A new theory comes from Oliver Henry, manager of Jamieson and Smith Shetland Wool Brokers. Mr Henry and grader Derek Goudie worked closely with museum curator Carol Christiansen to supply the exact wools for with the garment replicators.

He said that close examination of the dead man’s suit of coat and breeches revealed short straight white hairs known as “kemp” within the wool. Kemp are not part of the wool staple and are distinctive in that they do not take dye and remain white regardless of any staining. These hairs are not known in Shetland sheep, Mr Henry said, but are a feature of the Cheviot breed which come from lowland Scotland. He said that it is the firmly-held belief of crofters, one that he shares having been in the business since 1967, that kemp only came to Shetland with the Cheviot breed.

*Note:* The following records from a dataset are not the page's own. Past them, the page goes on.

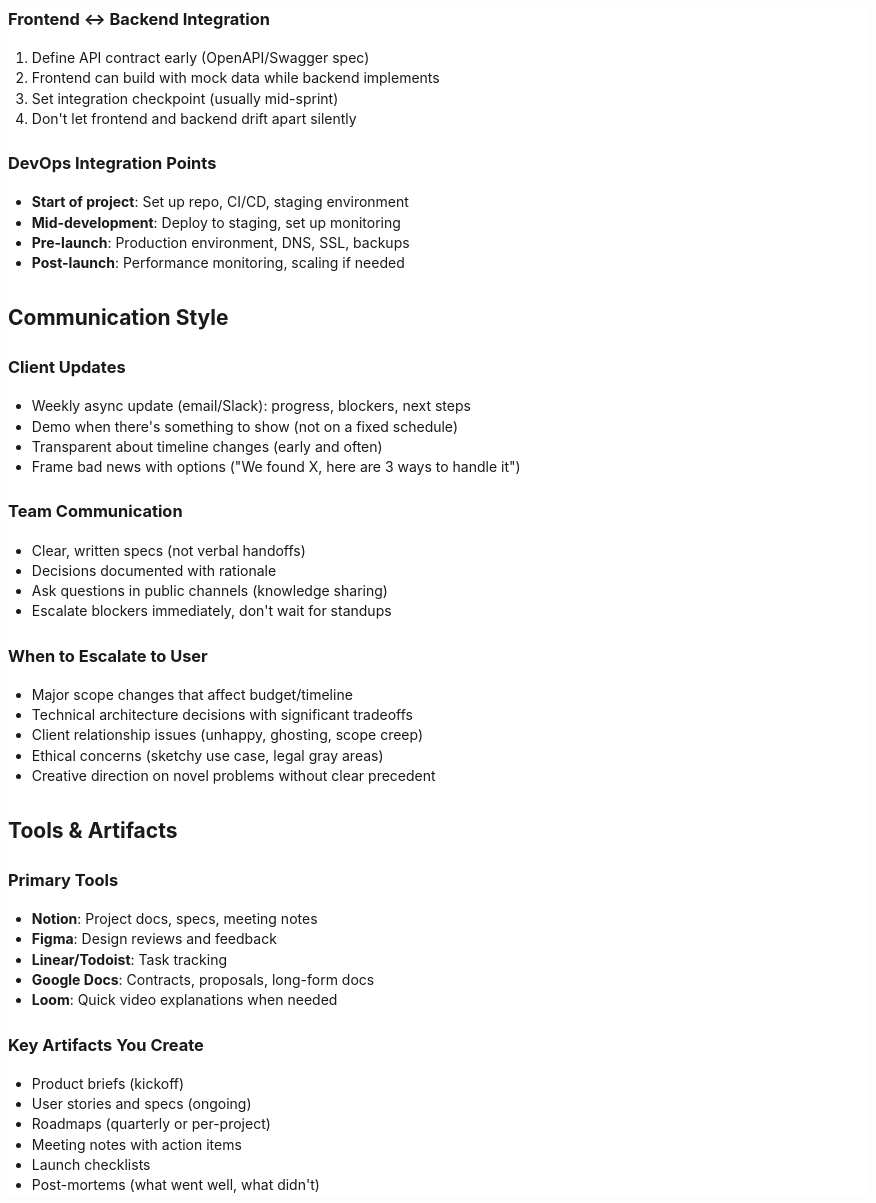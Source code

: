 ### Frontend ↔ Backend Integration
1. Define API contract early (OpenAPI/Swagger spec)
2. Frontend can build with mock data while backend implements
3. Set integration checkpoint (usually mid-sprint)
4. Don't let frontend and backend drift apart silently

### DevOps Integration Points
- **Start of project**: Set up repo, CI/CD, staging environment
- **Mid-development**: Deploy to staging, set up monitoring
- **Pre-launch**: Production environment, DNS, SSL, backups
- **Post-launch**: Performance monitoring, scaling if needed

## Communication Style

### Client Updates
- Weekly async update (email/Slack): progress, blockers, next steps
- Demo when there's something to show (not on a fixed schedule)
- Transparent about timeline changes (early and often)
- Frame bad news with options ("We found X, here are 3 ways to handle it")

### Team Communication
- Clear, written specs (not verbal handoffs)
- Decisions documented with rationale
- Ask questions in public channels (knowledge sharing)
- Escalate blockers immediately, don't wait for standups

### When to Escalate to User
- Major scope changes that affect budget/timeline
- Technical architecture decisions with significant tradeoffs
- Client relationship issues (unhappy, ghosting, scope creep)
- Ethical concerns (sketchy use case, legal gray areas)
- Creative direction on novel problems without clear precedent

## Tools & Artifacts

### Primary Tools
- **Notion**: Project docs, specs, meeting notes
- **Figma**: Design reviews and feedback
- **Linear/Todoist**: Task tracking
- **Google Docs**: Contracts, proposals, long-form docs
- **Loom**: Quick video explanations when needed

### Key Artifacts You Create
- Product briefs (kickoff)
- User stories and specs (ongoing)
- Roadmaps (quarterly or per-project)
- Meeting notes with action items
- Launch checklists
- Post-mortems (what went well, what didn't)
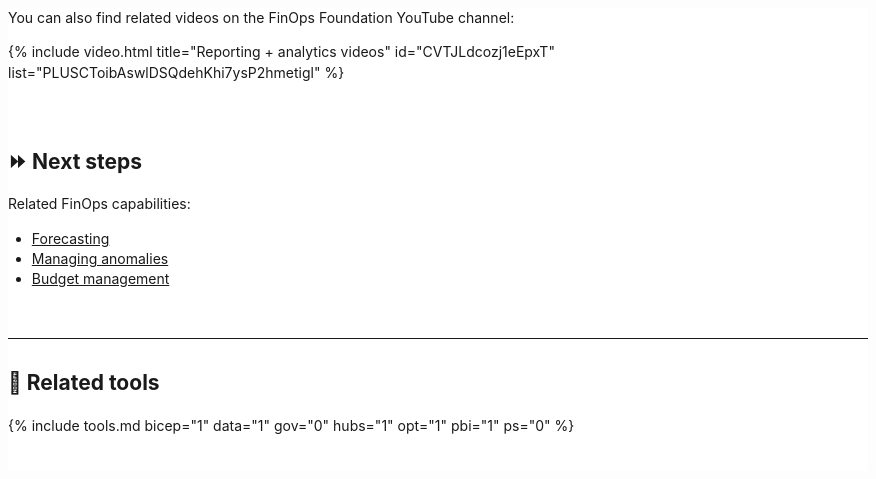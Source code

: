 You can also find related videos on the FinOps Foundation YouTube channel:


{% include video.html title="Reporting + analytics videos" id="CVTJLdcozj1eEpxT" list="PLUSCToibAswlDSQdehKhi7ysP2hmetigl" %}

<br>

## ⏩ Next steps

Related FinOps capabilities:

- [Forecasting](../quantify/forecasting.md)
- [Managing anomalies](./anomalies.md)
- [Budget management](../quantify/budgeting.md)

<br>

---

## 🧰 Related tools

{% include tools.md bicep="1" data="1" gov="0" hubs="1" opt="1" pbi="1" ps="0" %}

<br>
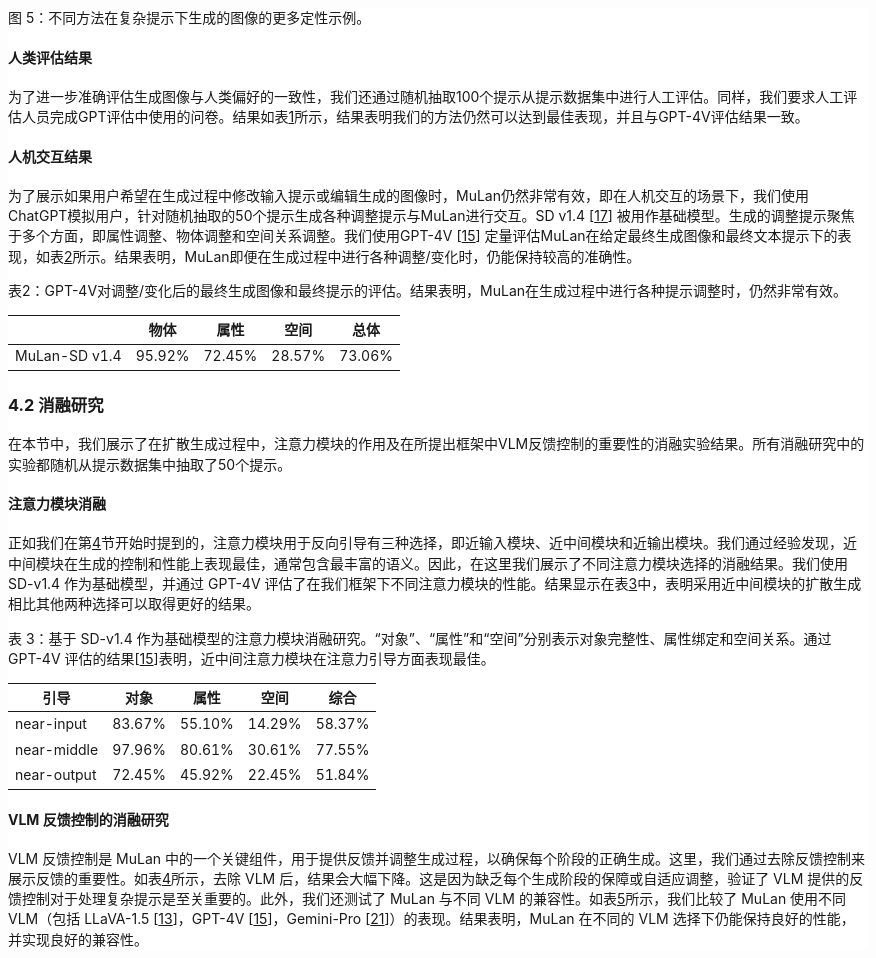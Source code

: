 图 5：不同方法在复杂提示下生成的图像的更多定性示例。

#### 人类评估结果

为了进一步准确评估生成图像与人类偏好的一致性，我们还通过随机抽取100个提示从提示数据集中进行人工评估。同样，我们要求人工评估人员完成GPT评估中使用的问卷。结果如表[1](https://arxiv.org/html/2402.12741v2#S4.T1 "Table 1 ‣ Results on GPT Evaluation ‣ 4.1 Main Results and Analysis ‣ 4 Experiments ‣ MuLan: Multimodal-LLM Agent for Progressive and Interactive Multi-Object Diffusion")所示，结果表明我们的方法仍然可以达到最佳表现，并且与GPT-4V评估结果一致。

#### 人机交互结果

为了展示如果用户希望在生成过程中修改输入提示或编辑生成的图像时，MuLan仍然非常有效，即在人机交互的场景下，我们使用ChatGPT模拟用户，针对随机抽取的50个提示生成各种调整提示与MuLan进行交互。SD v1.4 [[17](https://arxiv.org/html/2402.12741v2#bib.bib17)] 被用作基础模型。生成的调整提示聚焦于多个方面，即属性调整、物体调整和空间关系调整。我们使用GPT-4V [[15](https://arxiv.org/html/2402.12741v2#bib.bib15)] 定量评估MuLan在给定最终生成图像和最终文本提示下的表现，如表[2](https://arxiv.org/html/2402.12741v2#S4.T2 "Table 2 ‣ Results on Human-Agent Interaction ‣ 4.1 Main Results and Analysis ‣ 4 Experiments ‣ MuLan: Multimodal-LLM Agent for Progressive and Interactive Multi-Object Diffusion")所示。结果表明，MuLan即便在生成过程中进行各种调整/变化时，仍能保持较高的准确性。

表2：GPT-4V对调整/变化后的最终生成图像和最终提示的评估。结果表明，MuLan在生成过程中进行各种提示调整时，仍然非常有效。

|  | 物体 | 属性 | 空间 | 总体 |
| --- | --- | --- | --- | --- |
| MuLan-SD v1.4 | 95.92% | 72.45% | 28.57% | 73.06% |

### 4.2 消融研究

在本节中，我们展示了在扩散生成过程中，注意力模块的作用及在所提出框架中VLM反馈控制的重要性的消融实验结果。所有消融研究中的实验都随机从提示数据集中抽取了50个提示。

#### 注意力模块消融

正如我们在第[4](https://arxiv.org/html/2402.12741v2#S4 "4 实验 ‣ MuLan：用于渐进和互动的多对象扩散的多模态大语言模型代理")节开始时提到的，注意力模块用于反向引导有三种选择，即近输入模块、近中间模块和近输出模块。我们通过经验发现，近中间模块在生成的控制和性能上表现最佳，通常包含最丰富的语义。因此，在这里我们展示了不同注意力模块选择的消融结果。我们使用 SD-v1.4 作为基础模型，并通过 GPT-4V 评估了在我们框架下不同注意力模块的性能。结果显示在表[3](https://arxiv.org/html/2402.12741v2#S4.T3 "表 3 ‣ 注意力模块的消融 ‣ 4.2 消融研究 ‣ 4 实验 ‣ MuLan：用于渐进和互动的多对象扩散的多模态大语言模型代理")中，表明采用近中间模块的扩散生成相比其他两种选择可以取得更好的结果。

表 3：基于 SD-v1.4 作为基础模型的注意力模块消融研究。“对象”、“属性”和“空间”分别表示对象完整性、属性绑定和空间关系。通过 GPT-4V 评估的结果[[15](https://arxiv.org/html/2402.12741v2#bib.bib15)]表明，近中间注意力模块在注意力引导方面表现最佳。

| 引导 | 对象 | 属性 | 空间 | 综合 |
| --- | --- | --- | --- | --- |
| near-input | 83.67% | 55.10% | 14.29% | 58.37% |
| near-middle | 97.96% | 80.61% | 30.61% | 77.55% |
| near-output | 72.45% | 45.92% | 22.45% | 51.84% |

#### VLM 反馈控制的消融研究

VLM 反馈控制是 MuLan 中的一个关键组件，用于提供反馈并调整生成过程，以确保每个阶段的正确生成。这里，我们通过去除反馈控制来展示反馈的重要性。如表[4](https://arxiv.org/html/2402.12741v2#S4.T4 "Table 4 ‣ Ablation on the VLM feedback control ‣ 4.2 Ablation study ‣ 4 Experiments ‣ MuLan: Multimodal-LLM Agent for Progressive and Interactive Multi-Object Diffusion")所示，去除 VLM 后，结果会大幅下降。这是因为缺乏每个生成阶段的保障或自适应调整，验证了 VLM 提供的反馈控制对于处理复杂提示是至关重要的。此外，我们还测试了 MuLan 与不同 VLM 的兼容性。如表[5](https://arxiv.org/html/2402.12741v2#S4.T5 "Table 5 ‣ Ablation on the VLM feedback control ‣ 4.2 Ablation study ‣ 4 Experiments ‣ MuLan: Multimodal-LLM Agent for Progressive and Interactive Multi-Object Diffusion")所示，我们比较了 MuLan 使用不同 VLM（包括 LLaVA-1.5 [[13](https://arxiv.org/html/2402.12741v2#bib.bib13)]，GPT-4V [[15](https://arxiv.org/html/2402.12741v2#bib.bib15)]，Gemini-Pro [[21](https://arxiv.org/html/2402.12741v2#bib.bib21)]）的表现。结果表明，MuLan 在不同的 VLM 选择下仍能保持良好的性能，并实现良好的兼容性。
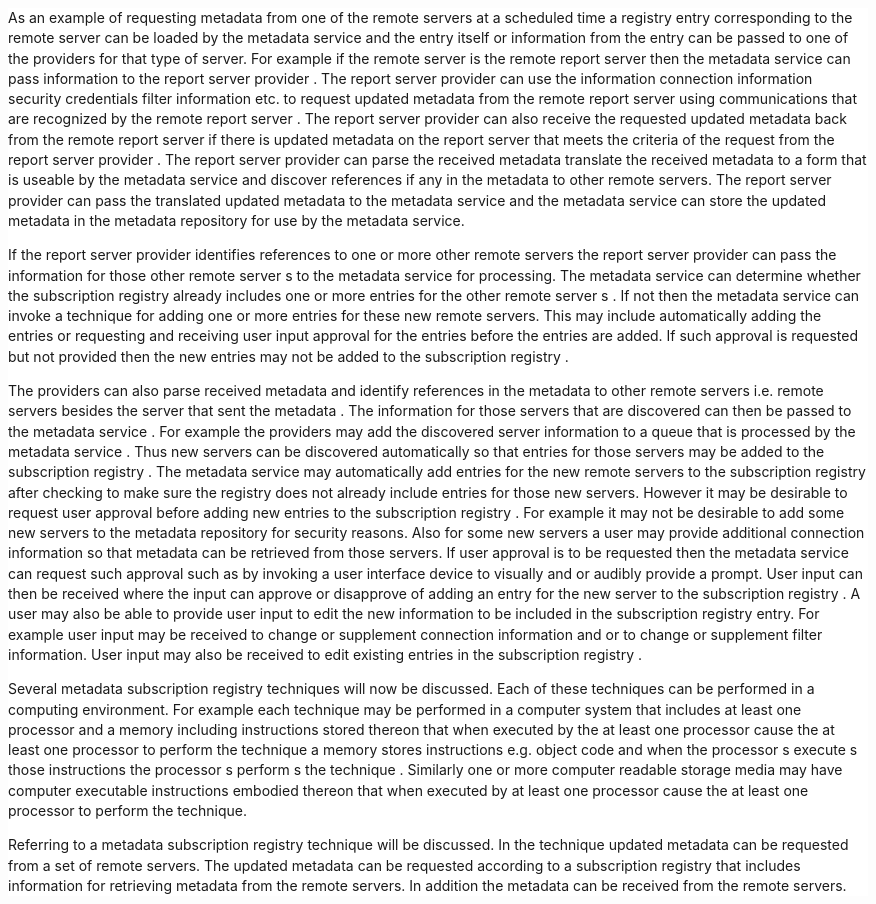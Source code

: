 As an example of requesting metadata from one of the remote servers at a scheduled time a registry entry corresponding to the remote server can be loaded by the metadata service and the entry itself or information from the entry can be passed to one of the providers for that type of server. For example if the remote server is the remote report server then the metadata service can pass information to the report server provider . The report server provider can use the information connection information security credentials filter information etc. to request updated metadata from the remote report server using communications that are recognized by the remote report server . The report server provider can also receive the requested updated metadata back from the remote report server if there is updated metadata on the report server that meets the criteria of the request from the report server provider . The report server provider can parse the received metadata translate the received metadata to a form that is useable by the metadata service and discover references if any in the metadata to other remote servers. The report server provider can pass the translated updated metadata to the metadata service and the metadata service can store the updated metadata in the metadata repository for use by the metadata service.

If the report server provider identifies references to one or more other remote servers the report server provider can pass the information for those other remote server s to the metadata service for processing. The metadata service can determine whether the subscription registry already includes one or more entries for the other remote server s . If not then the metadata service can invoke a technique for adding one or more entries for these new remote servers. This may include automatically adding the entries or requesting and receiving user input approval for the entries before the entries are added. If such approval is requested but not provided then the new entries may not be added to the subscription registry .

The providers can also parse received metadata and identify references in the metadata to other remote servers i.e. remote servers besides the server that sent the metadata . The information for those servers that are discovered can then be passed to the metadata service . For example the providers may add the discovered server information to a queue that is processed by the metadata service . Thus new servers can be discovered automatically so that entries for those servers may be added to the subscription registry . The metadata service may automatically add entries for the new remote servers to the subscription registry after checking to make sure the registry does not already include entries for those new servers. However it may be desirable to request user approval before adding new entries to the subscription registry . For example it may not be desirable to add some new servers to the metadata repository for security reasons. Also for some new servers a user may provide additional connection information so that metadata can be retrieved from those servers. If user approval is to be requested then the metadata service can request such approval such as by invoking a user interface device to visually and or audibly provide a prompt. User input can then be received where the input can approve or disapprove of adding an entry for the new server to the subscription registry . A user may also be able to provide user input to edit the new information to be included in the subscription registry entry. For example user input may be received to change or supplement connection information and or to change or supplement filter information. User input may also be received to edit existing entries in the subscription registry .

Several metadata subscription registry techniques will now be discussed. Each of these techniques can be performed in a computing environment. For example each technique may be performed in a computer system that includes at least one processor and a memory including instructions stored thereon that when executed by the at least one processor cause the at least one processor to perform the technique a memory stores instructions e.g. object code and when the processor s execute s those instructions the processor s perform s the technique . Similarly one or more computer readable storage media may have computer executable instructions embodied thereon that when executed by at least one processor cause the at least one processor to perform the technique.

Referring to a metadata subscription registry technique will be discussed. In the technique updated metadata can be requested from a set of remote servers. The updated metadata can be requested according to a subscription registry that includes information for retrieving metadata from the remote servers. In addition the metadata can be received from the remote servers.
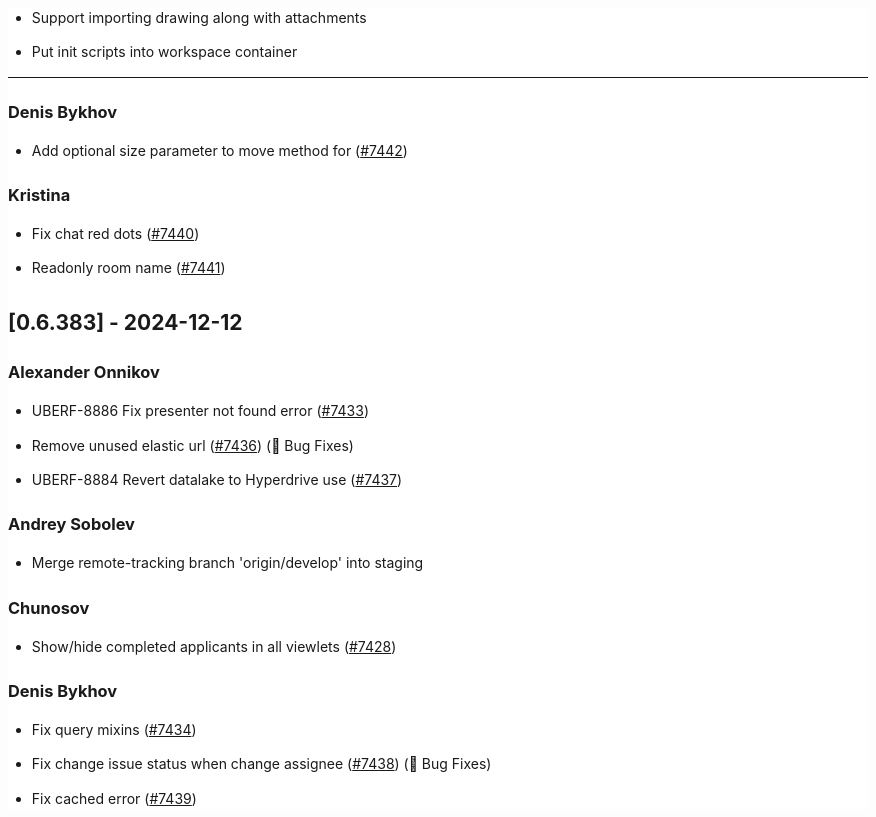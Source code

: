 
* Support importing drawing along with attachments



* Put init scripts into workspace container



---------


### Denis Bykhov

- Add optional size parameter to move method for ([#7442](https://github.com/hcengineering/platform/issues/7442))


### Kristina

- Fix chat red dots ([#7440](https://github.com/hcengineering/platform/issues/7440))

- Readonly room name ([#7441](https://github.com/hcengineering/platform/issues/7441))


## [0.6.383] - 2024-12-12



### Alexander Onnikov

- UBERF-8886 Fix presenter not found error ([#7433](https://github.com/hcengineering/platform/issues/7433))

- Remove unused elastic url ([#7436](https://github.com/hcengineering/platform/issues/7436)) (🐛 Bug Fixes)

- UBERF-8884 Revert datalake to Hyperdrive use ([#7437](https://github.com/hcengineering/platform/issues/7437))


### Andrey Sobolev

- Merge remote-tracking branch 'origin/develop' into staging


### Chunosov

- Show/hide completed applicants in all viewlets ([#7428](https://github.com/hcengineering/platform/issues/7428))


### Denis Bykhov

- Fix query mixins ([#7434](https://github.com/hcengineering/platform/issues/7434))

- Fix change issue status when change assignee ([#7438](https://github.com/hcengineering/platform/issues/7438)) (🐛 Bug Fixes)

- Fix cached error ([#7439](https://github.com/hcengineering/platform/issues/7439))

According to a report written for the Edinburgh Agriculture Society in 1794 by John Sheriff, there were only two indigenous types of sheep in the isles at the time – most were a wild rough-wool type similar to the Spelsau breed found in Norway, Iceland or Faroe and a few were “kindly” wool sheep with fine and very valuable wool, much sought after for hand spinning. Neither type had kemp.
Therefore, Mr Henry said, the man’s suit had to be made elsewhere, possibly in Edinburgh. The fine fashionable garments would have been expensive and this indicates a well-off man, possibly a laird. The creamy white shirt made of softer silky wool could have been bought in Shetland.

Mr Henry’s own suggestion is that Gunnister Man was a factor, sent up from south to collect meal tax. A stranger walking in unfamiliar surroundings, he could have lost his way in a moorie caavie (blizzard) and sank into a peaty blett (bog), which would have been very treacherous.

Mr Henry said that the task of finding a rough “primitive” type of wool for the replication was like finding “a needle in a haystack”. It had involved sorting through 490,000 kilos of wool but, he said, it had been a privilege to do it. “I like to see these types of projects. It is our culture, our heritage. And I can’t praise Carol [Christiansen] enough, she was up to her ocksters in wool.”

One aspect of Gunnister Man cannot be disputed however – his clothes show that he was a very skinny (therefore possibly a very young) man.

The museum has replica dressing up clothes made to the exact size of the finds and although many have tried them on they were usually far too tight. However for teenager Rory Goodlad, a pupil at Sandwick Junior High School, they were a perfect fit. Rory, who is 5ft 9in, weighs nine stone and has a 36-in chest and 28-in waist, said he thought the man was a town person, given the fashionable clothes, possibly a tradesman from Germany or Holland, either looking for a new life or selling bits and pieces but who froze to death.

The truth, of course, will never be known and the mystery of the Gunnister Man will continue.